Os testes rápidos têm um papel muito importante a desempenhar nesta epidemia. São testes que têm sensibilidade elevada quando a pessoa está com o trato respiratório superior mais infectado, que é também a altura em que a pessoa tem maior capacidade de transmitir. Sabemos que isto acontece cerca de dois a três dias antes de os sintomas aparecerem e depois perdura aproximadamente três, quatro, cinco dias. Temos aqui uma janela que é de aproximadamente uma semana em que as pessoas que transmitem têm uma alta carga viral que é detectada pelos testes rápidos.
Mas concorda com testes generalizados? A todo o país como a Eslováquia?
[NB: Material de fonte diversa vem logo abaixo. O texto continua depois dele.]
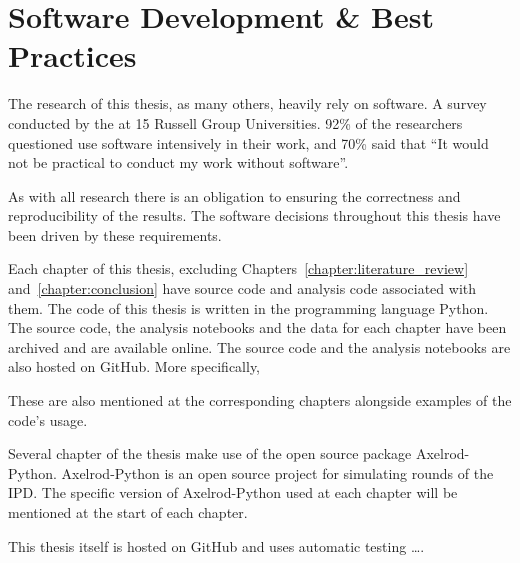 \section{Software Development \& Best Practices}\label{section:introduction_software_development}

The research of this thesis, as many others, heavily rely on software.
A survey conducted by the at 15 Russell Group Universities.
92\% of the researchers questioned use software intensively in 
their work, and 70\% said that ``It would not be practical to 
conduct my work without software''.

As with all research there is an obligation to ensuring the correctness and
reproducibility of the results. The software decisions throughout this thesis
have been driven by these requirements.

Each chapter of this thesis, excluding Chapters~\ref{chapter:literature_review}
and~\ref{chapter:conclusion} have source code and analysis code associated with
them. The code of this thesis is written in the programming language Python. The
source code, the analysis notebooks and the data for each chapter have been
archived and are available online. The source code and the analysis notebooks
are also hosted on GitHub. More specifically,

\begin{table}[htbp]
    \centering
    \caption{Citations and GitHub url for source code and data used in the thesis.}
    \label{table:source_code_data_citations}
\end{table}

These are also mentioned at the corresponding chapters alongside examples of
the code's usage.

Several chapter of the thesis make use of the open source package Axelrod-Python.
Axelrod-Python is an open source project for simulating rounds of the IPD.
The specific version of Axelrod-Python used at each chapter will be mentioned
at the start of each chapter.

This thesis itself is hosted on GitHub and uses automatic testing \dots.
Penso que isso é muito difícil de implementar em termos logísticos. Mas sabemos que há locais-chave onde, na minha opinião, estes testes poderiam ser implementados com muita vantagem, porque são baratos e rápidos.
Onde?
Lares, por exemplo. Sabemos que os lares têm sido locais de supertransmissão, onde num curto período de tempo aparecem dezenas de pessoas infectadas e também sabemos que normalmente o vírus entra nos lares trazido por pessoas que são assintomáticas. Penso que estas pessoas, que já foram identificadas nesta situação de alto risco, poderiam ser testadas com muita frequência. Bastaria que fossem testadas duas vezes por semana, se fosse possível, com estes testes rápidos, porque teríamos a garantia de que se alguma destas pessoas a meio da semana estivesse numa situação em que estivesse infectada e com alta carga viral, ela seria apanhada pelo teste rápido.
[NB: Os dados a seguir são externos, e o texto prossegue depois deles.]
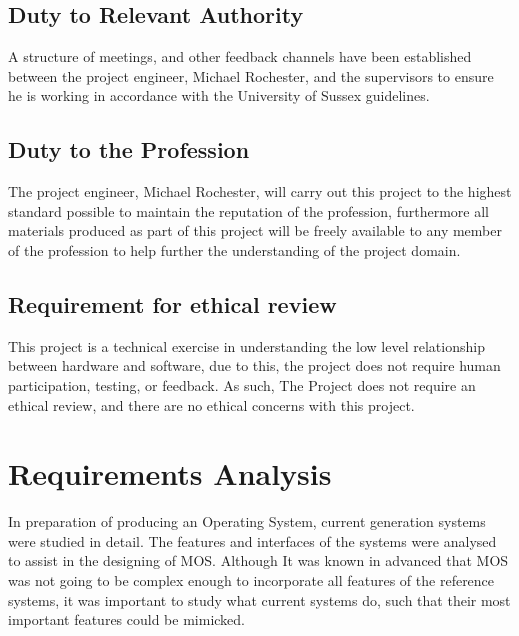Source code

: \documentclass[a4paper]{report}
\begin{document}
\section{Duty to Relevant Authority}

A structure of meetings, and other feedback channels have been established between the project engineer, Michael Rochester, and the supervisors to ensure he is working in accordance with the University of Sussex guidelines.

\section{Duty to the Profession}

The project engineer, Michael Rochester, will carry out this project to the highest standard possible to maintain the reputation of the profession, furthermore all materials produced as part of this project will be freely available to any member of the profession to help further the understanding of the project domain.

\section{Requirement for ethical review}

This project is a technical exercise in understanding the low level relationship between hardware and software, due to this, the project does not require human participation, testing, or feedback. As such, The Project does not require an ethical review, and there are no ethical concerns with this project.



















\chapter{Requirements Analysis}

In preparation of producing an Operating System, current generation systems were studied in detail. The features and interfaces of the systems were analysed to assist in the designing of MOS. Although It was known in advanced that MOS was not going to be complex enough to incorporate all features of the reference systems, it was important to study what current systems do, such that their most important features could be mimicked.
\end{document}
Em relação à reinfecção, temos aparentemente um primeiro caso em Portugal.
De uma maneira geral sabemos que as pessoas que são infectadas com este vírus têm uma resposta imunológica. Inicialmente anticorpos e têm também uma resposta do que chamamos “o outro braço do sistema imunitário”, que são as células T. No entanto, existe uma grande heterogeneidade nesta resposta. Há pessoas que respondem com uma grande concentração de anticorpos e uma excelente resposta das células T, mas há outras que têm uma resposta menos activa. Suspeitamos que tem que ver com a gravidade dos sintomas e da doença que a pessoa teve, mas ainda não percebemos isso. Uma coisa que nós sabemos é que aproximadamente 90% das pessoas respondem da maneira que acabei de descrever. Mas há uma parte que não tem uma resposta imunológica muito eficaz. Esta pequena percentagem de pessoas tem, a meu ver, maior risco de ser reinfectada. A reinfecção é possível.
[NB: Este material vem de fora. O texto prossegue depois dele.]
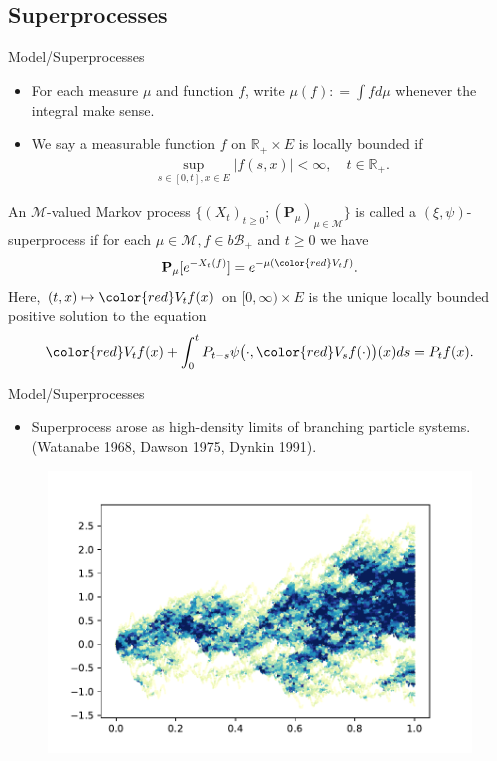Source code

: \documentclass[xcolor=dvipsnames]{beamer}
\begin{document}
\subsection{Superprocesses}
\begin{frame}{Model/Superprocesses}
\begin{itemize}
\item
For each measure $\mu$ and function $f$, write
$\mu(f) : = \int f d\mu$ whenever the integral make sense.
\item
We say a measurable function $f$ on $\mathbb R_+ \times E$ is {\color{blue} locally bounded} if
\begin{align}
\sup_{s\in [0,t], x\in E} |f(s,x)| < \infty, \quad t\in \mathbb R_+.
\end{align}
\end{itemize}
\begin{definition}[Superprocesses]
An $\mathcal M$-valued Markov process {\color{red} $\{(X_t)_{t\geq 0}; (\mathbf P_\mu)_{\mu\in \mathcal M}\}$} is called a $(\xi,\psi)$-superprocess if for each $\mu \in \mathcal M, f\in b\mathscr B_+$ and $t\geq 0$ we have
\[
  \mathbf P_\mu [e^{-X_t(f)}] = e^{-\mu( {\color{red} V_tf} )}.
\]
Here, $(t,x) \mapsto {\color{red} V_tf(x)}$ on $[0,\infty) \times E$ is the unique {\color{blue} locally bounded} positive solution to the equation
\begin{align*}\label{eq:FKPP_in_definition}
  {\color{red} V_tf(x)} + \int_0^{t} P_{t-s} \psi \big(\cdot, {\color{red} V_sf(\cdot)}\big) (x) ds 
  = P_t f(x).
\end{align*}
\end{definition}
\end{frame}
\begin{frame}{Model/Superprocesses}
\begin{itemize}
\item
  Superprocess arose as high-density limits of branching particle systems. (Watanabe 1968, Dawson 1975, Dynkin 1991).
\end{itemize}
\begin{figure}
  \includegraphics[scale= 0.7]{critical_Superprocess.pdf}
\end{figure}
\end{frame}
\end{document}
Mas uma coisa é a ser reinfectado e ter doença, outra é ser reinfectado, ser portador do vírus e poder ou não transmiti-lo. Penso que com este vírus este último cenário é possível. Mesmo depois da vacinação é possível que as pessoas possam ser reinfectadas – quase de certeza que não vão ter doença grave –, mas não podemos excluir totalmente a possibilidade de estas pessoas reinfectadas ainda conseguirem transmitir o vírus.
Certamente, haverá menor probabilidade de o fazerem do que uma pessoa que esteja a ser infectada pela primeira vez. Se há alguma coisa positiva neste vírus, no meio de toda a desgraça e das más surpresas, é que, apesar de tudo, ele não é muito rápido. Quando infecta, leva tempo até gerar doença grave e esse tempo, esses dias, são preciosos para o nosso sistema imunitário, para as células de memória do nosso sistema imunitário responderem e terem tempo de controlar a multiplicação do vírus.